When I got back there was a guy waiting for me in the lobby – my driver for the day. Somehow I had expected the fellow from yesterday, but I was told he was sick. Somehow I doubted it: I suspected that he had gone back to the airport to hustle up more business – he was good at it. In the end it was for the best: the new driver, Kotin, was the best of the many I had in Myanmar. He was both educated and articulate. He was a joy to spend time with.

Our first stop, at my request, was a silk weaving factory in Amarapura. I had heard that the town was known for it’s silk production and wanted to have a look. We stopped at a large, dark shed where looms were being operated by both men and women. From what I could see the men were doing the weaving and women embroidering. All the cloth seemed to be for longyis: cotton for men and silk for women. There was a showroom across the street, but I didn’t buy anything because it all seemed kind of expensive. Later I was sorry: I never saw such a good selection again.

Next, we stopped at the famous Amarapura bridge. It’s a long, teak structure that connects Amarapura with the small village of Taungthaman. It passes over a shallow lake and there was a constant stream of both tourists and Burmese walking across. It was a very pleasant to stroll over the water with green fields on either end.

In one of these fields I saw three men trapping birds. They had a net that they could quickly pull up and snare swallows as they flew over. The men would then jump up, grab the birds and put them in a cage with many others. This, of course, was how the birds I had paid to release the day before had been trapped.

This raised a question that I later asked Kotin. If I gain merit by releasing the birds, do these guy lose merit by catching them? Kotin simply laughed – he was way too smart to try to answer that.

On the other side of the bridge three cute kids attached themselves to me. I understood immediately that they wanted to be my guide and that they would also want to be rewarded for it. The two youngest, a boy and a girl, each took my hands and the older, a girl, walked ahead chattering in English.

We walked together down a dirt path through the center of the village. Among other things, the older girl was telling me that there was a temple just down the road – something that every traveler to this village knew. That’s why they come here: to see the Kyauktawgyi Paya. All this time the younger ones were pulling me along in that direction.

For a while this was fun: the kids were cute and as a solo traveler I always enjoy some company, but it made taking pictures difficult and also hastened my progress.
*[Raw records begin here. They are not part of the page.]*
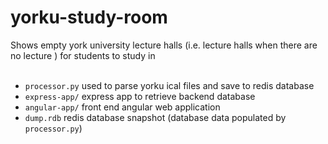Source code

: # yorku-study-room

Shows empty york university lecture halls (i.e. lecture halls when there are no lecture ) for students to study in
<br><br>

* `processor.py` used to parse yorku ical files and save to redis database<br>
* `express-app/` express app to retrieve backend database<br>
* `angular-app/` front end angular web application<br>
* `dump.rdb` redis database snapshot (database data populated by `processor.py`)<br>

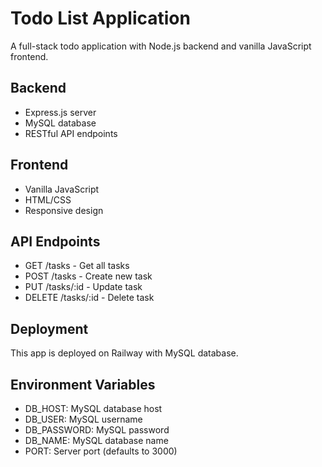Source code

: # Todo List Application

A full-stack todo application with Node.js backend and vanilla JavaScript frontend.

## Backend
- Express.js server
- MySQL database
- RESTful API endpoints

## Frontend
- Vanilla JavaScript
- HTML/CSS
- Responsive design

## API Endpoints
- GET /tasks - Get all tasks
- POST /tasks - Create new task
- PUT /tasks/:id - Update task
- DELETE /tasks/:id - Delete task

## Deployment
This app is deployed on Railway with MySQL database.

## Environment Variables
- DB_HOST: MySQL database host
- DB_USER: MySQL username
- DB_PASSWORD: MySQL password
- DB_NAME: MySQL database name
- PORT: Server port (defaults to 3000)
I really wanted to just walk slowly through this beautiful village. I tried to get my hands free, but each time I did it caused pouting. I suspected they were more worried about me getting away than the loss of contact. Anyway, after a while they were contented to just walk closely by my side while the older girl – who by now I knew was 10 – kept up a steady chatter.

Soon we reached the temple and the older girl announced that it was time for me to remove my sandals – they were barefooted. As I kicked off my right sandal two things happened. First, the older girl grabbed it almost before it hit the ground and – while my foot was still in the air – the younger girl made a dive for my left sandal. She sprawled on the ground and wrapped both arms around my foot. She was determined to get that one. The boy, seeing that he had been out maneuvered, just grabbed the younger girl.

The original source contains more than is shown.